Neural networks are the state of the art in most of the computer vision challenges. In this tutorial, we present detailed steps to create a simple network for the classification task. 

The entire notebook has been created in Python. 


## Setup <a class="anchor" id="setup"></a>

We walk through the sequence of steps to put everything in place for our task. Further details about each step of the process can be found here - https://docs.microsoft.com/en-us/azure/machine-learning/service/

### Import the required libraries <a class="anchor" id="lib"></a>

We start by importing some python libraries for performing the classification task. Numpy provides support for performing scientific computation. Matplotlib is used to display the plots created during the task. 

Apart from them, we also import the libraries provided by Azure Machine learning.
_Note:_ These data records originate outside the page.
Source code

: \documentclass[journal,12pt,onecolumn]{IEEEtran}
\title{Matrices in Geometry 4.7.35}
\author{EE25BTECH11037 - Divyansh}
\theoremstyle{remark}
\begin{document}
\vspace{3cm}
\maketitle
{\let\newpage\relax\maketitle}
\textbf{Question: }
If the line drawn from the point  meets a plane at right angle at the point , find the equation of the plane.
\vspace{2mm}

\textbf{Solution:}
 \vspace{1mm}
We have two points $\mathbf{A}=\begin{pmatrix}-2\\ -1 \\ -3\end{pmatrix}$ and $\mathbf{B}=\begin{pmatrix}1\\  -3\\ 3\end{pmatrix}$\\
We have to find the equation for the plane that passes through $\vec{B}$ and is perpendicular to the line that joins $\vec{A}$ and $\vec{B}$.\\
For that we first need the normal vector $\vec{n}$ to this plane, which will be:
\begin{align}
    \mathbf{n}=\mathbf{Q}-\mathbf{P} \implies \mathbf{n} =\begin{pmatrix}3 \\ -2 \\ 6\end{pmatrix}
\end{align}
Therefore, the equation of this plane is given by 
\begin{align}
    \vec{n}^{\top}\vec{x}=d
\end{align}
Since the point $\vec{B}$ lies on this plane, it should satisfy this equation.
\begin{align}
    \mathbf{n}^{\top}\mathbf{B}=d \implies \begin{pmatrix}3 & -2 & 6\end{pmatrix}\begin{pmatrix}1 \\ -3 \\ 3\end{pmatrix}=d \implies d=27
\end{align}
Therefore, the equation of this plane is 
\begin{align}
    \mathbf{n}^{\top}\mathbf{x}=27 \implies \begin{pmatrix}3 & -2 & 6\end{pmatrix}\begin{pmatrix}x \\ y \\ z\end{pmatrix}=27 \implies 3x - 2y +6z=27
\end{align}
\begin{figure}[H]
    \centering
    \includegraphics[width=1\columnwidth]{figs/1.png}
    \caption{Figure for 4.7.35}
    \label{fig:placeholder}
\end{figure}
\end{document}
The core library from AzureML helps us lay the foundations for carrying out the task on the Azure platform. We import *Workspace* in the below step and display the Azure ML SDK version installed on our machine.


In [1]:
import numpy as np
import matplotlib.pyplot as plt

import azureml.core
from azureml.core import Workspace

# check core SDK version number
print("Azure ML SDK Version: ", azureml.core.VERSION)

Azure ML SDK Version:  1.0.10


### Import Pytorch libraries provided with the Azure platform

In this tutorial, we will create a script using Pytorch. Azure Machine learning platform supports running pytorch scripts. To do the same, we import the corresponding module from the Deep Neural Network library provided by Azure.

In [2]:
from azureml.train.dnn import PyTorch

### Configure the workspace <a class="anchor" id="ws"></a>

Once we have all the libraries with us, the first step we take is to load the workspace where our actual experiment will happen. A workspace is always associated with an Azure subscription. This workspace provides us with all the tools that we need to complete machine learning tasks. 
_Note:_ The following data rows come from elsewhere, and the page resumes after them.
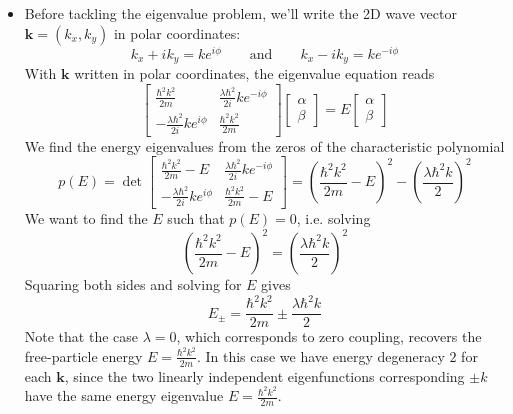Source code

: \documentclass[11pt, a4paper]{article}
\newcommand{\eqtext}[1]{\qquad \text{#1} \qquad}
\renewcommand{\vec}[1]{\bm{#1}} %
\renewcommand{\k}{\vec{k}}  %
\begin{document}
\begin{itemize}
	\item Before tackling the eigenvalue problem, we'll write the 2D wave vector $ \vec{k} = (k_{x}, k_{y}) $ in polar coordinates:
	\begin{equation*}
		k_{x} + ik_{y} = ke^{i\phi} \eqtext{and} k_{x} - ik_{y} = ke^{-i\phi}
	\end{equation*}
	With $ \k $ written in polar coordinates, the eigenvalue equation reads
	\begin{equation*}
		\begin{bmatrix}
		\frac{\hbar^{2}k^{2}}{2m} & \frac{\lambda \hbar^{2}}{2i}ke^{-i\phi} \\[1mm]
		-\frac{\lambda \hbar^{2}}{2i}ke^{i\phi} & \frac{\hbar^{2}k^{2}}{2m}
		\end{bmatrix}
		\begin{bmatrix}
			\alpha\\
			\beta
		\end{bmatrix}
		= E
		\begin{bmatrix}
			\alpha\\
			\beta
		\end{bmatrix}
	\end{equation*}
	We find the energy eigenvalues from the zeros of the characteristic polynomial
	\begin{equation*}
		p(E) = \det 
		\begin{bmatrix}
		\frac{\hbar^{2}k^{2}}{2m} - E & \frac{\lambda \hbar^{2}}{2i}ke^{-i\phi} \\[1mm]
		-\frac{\lambda \hbar^{2}}{2i}ke^{i\phi} & \frac{\hbar^{2}k^{2}}{2m} - E
		\end{bmatrix}
		= \left( \frac{\hbar^{2}k^{2}}{2m} - E\right)^{2} - \left(\frac{\lambda \hbar^{2}k}{2}\right)^{2} 
	\end{equation*}	
	We want to find the $ E $ such that $ p(E) = 0 $, i.e. solving
	\begin{equation*}
		\left( \frac{\hbar^{2}k^{2}}{2m} - E\right)^{2} = \left(\frac{\lambda \hbar^{2}k}{2}\right)^{2} 
	\end{equation*}
	Squaring both sides and solving for $ E $ gives
	\begin{equation*}
		E_{\pm} = \frac{\hbar^{2}k^{2}}{2m} \pm \frac{\lambda \hbar^{2}k}{2}
	\end{equation*}
	Note that the case $ \lambda = 0 $, which corresponds to zero coupling, recovers the free-particle energy $ E = \frac{\hbar^{2}k^{2}}{2m} $. In this case we have energy degeneracy $ 2 $ for each $ \k $, since the two linearly independent eigenfunctions corresponding $ \pm k $ have the same energy eigenvalue $ E = \frac{\hbar^{2}k^{2}}{2m} $.
	

\end{itemize}
\end{document}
In this tutorial, it is assumed that the workspace has already been setup before. We load the workspace details from the locally saved configuration file. We then print the details here just to make sure that everything is in order. 

In [3]:
ws = Workspace.from_config()
print(ws.name, ws.location, ws.resource_group, ws.location, sep = '\t')


Found the config file in: /home/shanuv/Documents/696/aml_config/config.json
AmherstWorkspace	eastus2	AmherstRG	eastus2


### Create the experiment <a class="anchor" id="exp"></a>

An experiment is exactly what is stands for. In performing a task, we will need to perform several experiments to get to the best machine learning model. In doing so, we will be playing with parameters to perform several *runs* of the experiment. 

Similarly, we create an experiment here which is used to perform different *runs*. The experiment is created in the workspace we configured. We provide a suitable name to store the experiment. This name is visible in the azure portal along with other required details. These two are provided as arguments to the Experiment class which is again imported from the AzureML core library. 

In [4]:
experiment_name = 'cifar10-classification'

from azureml.core import Experiment
exp = Experiment(workspace=ws, name=experiment_name)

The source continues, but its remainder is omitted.